Only one study [23] analysed predictive factors of angioembolization failure. Persistent gross haematuria, hemodynamic instability, and active urine extravasation were associated with RAE failure. Finally, numerous general indications among different embolizing agents have been described (Table 3) [35]; however, the failure rate could not be related to the type of materials.

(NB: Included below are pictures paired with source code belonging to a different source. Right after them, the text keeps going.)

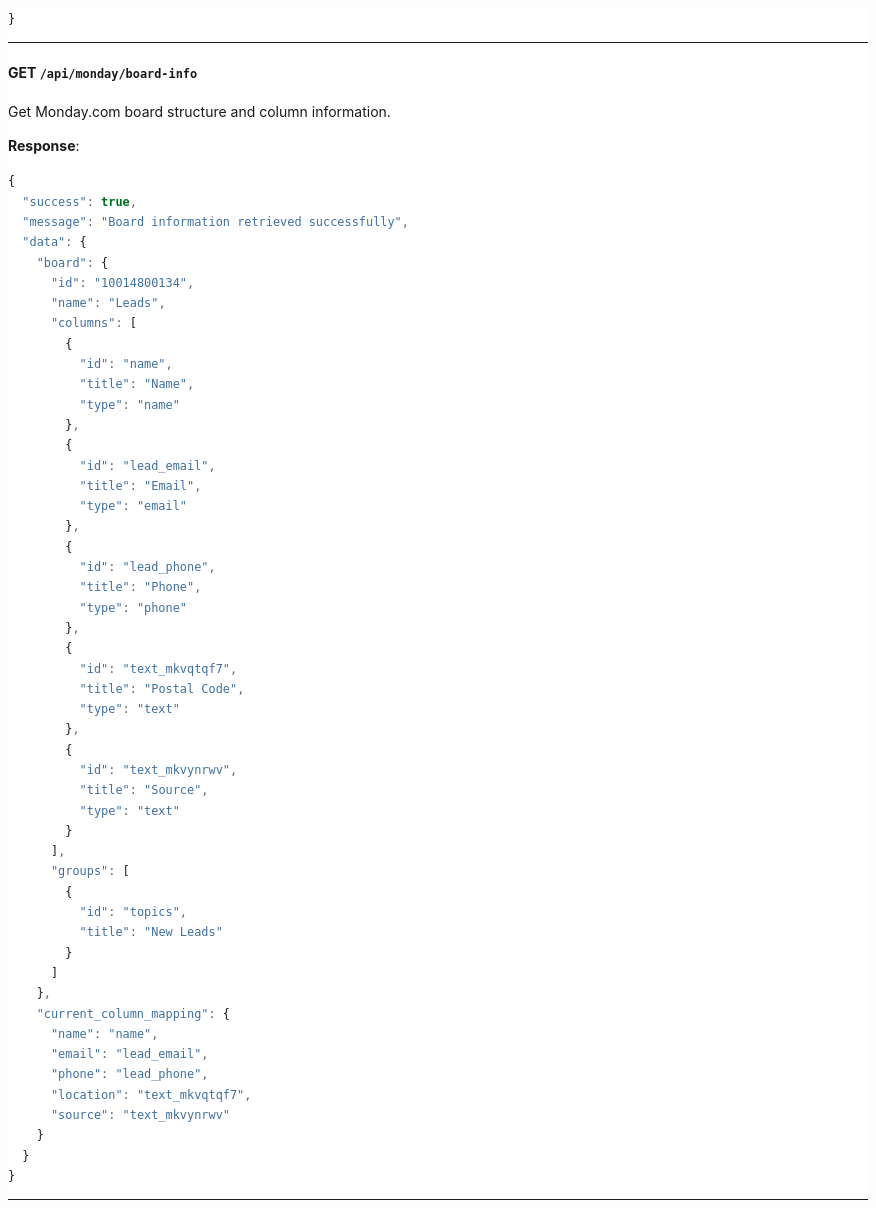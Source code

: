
 ```javascript
}
```

---

#### GET `/api/monday/board-info`
Get Monday.com board structure and column information.

**Response**:
```javascript
{
  "success": true,
  "message": "Board information retrieved successfully",
  "data": {
    "board": {
      "id": "10014800134",
      "name": "Leads",
      "columns": [
        {
          "id": "name",
          "title": "Name",
          "type": "name"
        },
        {
          "id": "lead_email",
          "title": "Email",
          "type": "email"
        },
        {
          "id": "lead_phone",
          "title": "Phone",
          "type": "phone"
        },
        {
          "id": "text_mkvqtqf7",
          "title": "Postal Code",
          "type": "text"
        },
        {
          "id": "text_mkvynrwv",
          "title": "Source",
          "type": "text"
        }
      ],
      "groups": [
        {
          "id": "topics",
          "title": "New Leads"
        }
      ]
    },
    "current_column_mapping": {
      "name": "name",
      "email": "lead_email",
      "phone": "lead_phone",
      "location": "text_mkvqtqf7",
      "source": "text_mkvynrwv"
    }
  }
}
```

---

There are several limitations in this review that should be acknowledged. First of all, a meta-analytic approach was not performed due to the heterogeneity of the studies and the lack of prospective ones. Moreover, retrieved data did not allow us to perform a comprehensive comparative evaluation of RAE vs. observation vs. surgery. Indeed, all studies except one [15] lacked a control group with similar clinical presentation of trauma but managed with either surgery or observation, preventing any solid conclusion on the relative role of RAE. Likewise, very few data on complication were available, and if available still were hardly comparable due to different measurements (i.e., eGFR vs serum creatinine) or different timing (pressure within 24 h of RAE vs at 1–3 months of follow up).

Conclusions

The use of angioembolization is very limited in low grade blunt renal trauma, where truly conservative management with active monitoring are optimal therapies in the vast majority of cases. Instead, an indication is in stable patients with grade III-IV blunt renal trauma which are likely to benefit from RAE with a very high success rate. Based on very recent studies, the use of embolization is expanding to unstable haemodynamic and grade V renal trauma but to date they represent a contra-indication in most cases. The results in these subgroups are promising, but not entirely reliable since the relevant risk of failure and the significant confounders present in the studies. Multi institutional collaborative research with control group is needed to better assess the relative role of RAE in these subgroups of patients. It is important to remind that surgical management is needed and remains a fundamental component of the trauma surgeon's armamentarium.